AudioSealDetector - AudioSeal

Overview

The AudioSealDetector class detects the presence of AudioSeal watermarks in audio signals and decodes embedded secret messages. It returns detection probabilities and binary messages.

Initialization

from audioseal import AudioSeal

# Load a pre-trained detector
detector = AudioSeal.load_detector("audioseal_detector_16bits")

Typically, you’ll load a detector using AudioSeal.load_detector() rather than instantiating directly.

Methods

detect_watermark

Detect watermark presence and decode the embedded message in one convenient call.

import torchaudio

# Load audio
audio, sr = torchaudio.load("audio.wav")

# Detect watermark
detection_prob, message = detector.detect_watermark(audio)

print(f"Detection probability: {detection_prob.item():.2%}")
print(f"Decoded message: {message}")

Parameters

torch.Tensor

required

Input audio tensor of shape (batch, channels, samples) or (batch, samples). The audio should be at the model’s expected sample rate (typically 16kHz).

sample_rate

int

default:"None"

Sample rate of the input audio. This parameter is deprecated and will be ignored in AudioSeal 0.2+.

message_threshold

float

default:"0.5"

Threshold for converting message probabilities to binary values.
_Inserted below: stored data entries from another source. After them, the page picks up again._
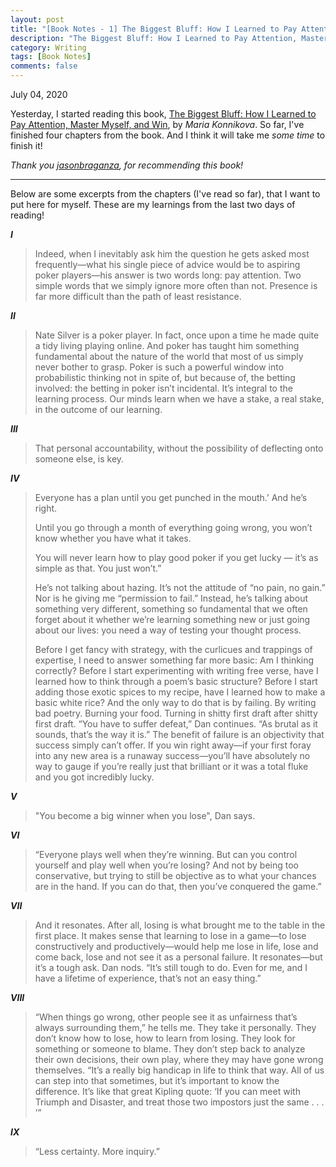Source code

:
 ```yaml
---
layout: post
title: "[Book Notes - 1] The Biggest Bluff: How I Learned to Pay Attention, Master Myself, and Win, by Maria Konnikova "
description: "The Biggest Bluff: How I Learned to Pay Attention, Master Myself, and Win, by Maria Konnikova"
category: Writing
tags: [Book Notes]
comments: false
---
```


July 04, 2020

Yesterday, I started reading this book, [The Biggest Bluff: How I Learned to Pay Attention, Master Myself, and Win](https://www.amazon.in/dp/B083XS1Q8R/ref=dp-kindle-redirect?_encoding=UTF8&btkr=1), by *Maria Konnikova*. So far, I've finished four chapters from the book. And I think it will take me *some time* to finish it!

*Thank you [jasonbraganza](mjbraganza.com), for recommending this book!*

---

Below are some excerpts from the chapters (I've read so far), that I want to put here for myself. These are my learnings from the last two days of reading!

***I***

>Indeed, when I inevitably ask him the question he gets asked most frequently—what his single piece of advice would be to aspiring poker players—his answer is two words long: pay attention. Two simple words that we simply ignore more often than not. Presence is far more difficult than the path of least resistance.

***II***

>Nate Silver is a poker player. In fact, once upon a time he made quite a tidy living playing online. And poker has taught him something fundamental about the nature of the world that most of us simply never bother to grasp. Poker is such a powerful window into probabilistic thinking not in spite of, but because of, the betting involved: the betting in poker isn’t incidental. It’s integral to the learning process. Our minds learn when we have a stake, a real stake, in the outcome of our learning.

***III***

>That personal accountability, without the possibility of deflecting onto someone else, is key.

***IV***

>Everyone has a plan until you get punched in the mouth.’ And he’s right.
>
>Until you go through a month of everything going wrong, you won’t know whether you have what it takes.
>
>You will never learn how to play good poker if you get lucky — it’s as simple as that. You just won’t.”
>
>He’s not talking about hazing. It’s not the attitude of “no pain, no gain.” Nor is he giving me “permission to fail.” Instead, he’s talking about something very different, something so fundamental that we often forget about it whether we’re learning something new or just going about our lives: you need a way of testing your thought process.
>
>Before I get fancy with strategy, with the curlicues and trappings of expertise, I need to answer something far more basic: Am I thinking correctly? Before I start experimenting with writing free verse, have I learned how to think through a poem’s basic structure? Before I start adding those exotic spices to my recipe, have I learned how to make a basic white rice? And the only way to do that is by failing. By writing bad poetry. Burning your food. Turning in shitty first draft after shitty first draft. “You have to suffer defeat,” Dan continues. “As brutal as it sounds, that’s the way it is.” The benefit of failure is an objectivity that success simply can’t offer. If you win right away—if your first foray into any new area is a runaway success—you’ll have absolutely no way to gauge if you’re really just that brilliant or it was a total fluke and you got incredibly lucky.

***V***

>"You become a big winner when you lose", Dan says.

***VI***

>“Everyone plays well when they’re winning. But can you control yourself and play well when you’re losing? And not by being too conservative, but trying to still be objective as to what your chances are in the hand. If you can do that, then you’ve conquered the game.”

***VII***

>And it resonates. After all, losing is what brought me to the table in the first place. It makes sense that learning to lose in a game—to lose constructively and productively—would help me lose in life, lose and come back, lose and not see it as a personal failure. It resonates—but it’s a tough ask. Dan nods. “It’s still tough to do. Even for me, and I have a lifetime of experience, that’s not an easy thing.”

***VIII***

>“When things go wrong, other people see it as unfairness that’s always surrounding them,” he tells me. They take it personally. They don’t know how to lose, how to learn from losing. They look for something or someone to blame. They don’t step back to analyze their own decisions, their own play, where they may have gone wrong themselves. “It’s a really big handicap in life to think that way. All of us can step into that sometimes, but it’s important to know the difference. It’s like that great Kipling quote: ‘If you can meet with Triumph and Disaster, and treat those two impostors just the same . . . ’”

***IX***

>“Less certainty. More inquiry.”
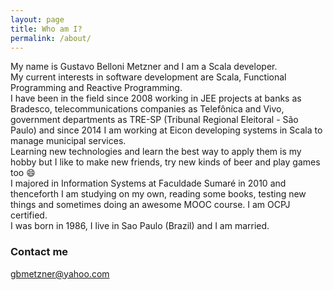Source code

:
 ```yaml
---
layout: page
title: Who am I?
permalink: /about/
---
```


My name is Gustavo Belloni Metzner and I am a Scala developer.  
My current interests in software development are Scala, Functional Programming and Reactive Programming.  
I have been in the field since 2008 working in JEE projects at banks as Bradesco, telecommunications companies as Telefônica and Vivo, government departments as TRE-SP (Tribunal Regional Eleitoral - São Paulo) and since 2014 I am working at Eicon developing systems in Scala to manage municipal services.  
Learning new technologies and learn the best way to apply them is my hobby but I like to make new friends, try new kinds of beer and play games too :smile:  
I majored in Information Systems at Faculdade Sumaré in 2010 and thenceforth I am studying on my own, reading some books, testing new things and sometimes doing an awesome MOOC course. I am OCPJ certified.  
I was born in 1986, I live in Sao Paulo (Brazil)  and I am married.  

### Contact me

[gbmetzner@yahoo.com](mailto:gbmetzner@yahoo.com)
Probabilities above this threshold are set to 1, below to 0.

detection_threshold

float

default:"0.5"

Threshold for frame-level watermark detection. Used to compute the overall detection probability.

Returns

detect_prob

torch.Tensor

Detection probability tensor of shape (batch,). Values range from 0.0 to 1.0, indicating the proportion of frames detected as watermarked.

message

torch.Tensor

Binary message tensor of shape (batch, nbits). Each value is 0 or 1. If the audio is not watermarked, the message will be essentially random.

Example

import torch
import torchaudio
from audioseal import AudioSeal

# Load detector and audio
detector = AudioSeal.load_detector("audioseal_detector_16bits")
audio, sr = torchaudio.load("watermarked.wav")

# Detect with default thresholds
prob, message = detector.detect_watermark(audio)

if prob > 0.5:
    print(f"Watermark detected with {prob.item():.1%} confidence")
    print(f"Message: {message.tolist()}")
else:
    print("No watermark detected")

# Detect with custom thresholds
prob, message = detector.detect_watermark(
    audio,
    message_threshold=0.6,
    detection_threshold=0.4
)

decode_message

Decode the message from raw detector output.

# Get raw detection result
result, _ = detector.forward(audio)

# Decode message from result
message = detector.decode_message(result[:, 2:, :])

Parameters

result

torch.Tensor

required

Raw watermark result tensor of shape (batch, nbits, frames) from the detector output.

Returns

message

torch.Tensor

Decoded message probabilities of shape (batch, nbits). Values range from 0.0 to 1.0 after sigmoid activation, indicating the probability of each bit being 1.

Example

import torch
import torchaudio

# Load audio
audio, sr = torchaudio.load("audio.wav")

# Get raw output
detection_result, message_probs = detector(audio)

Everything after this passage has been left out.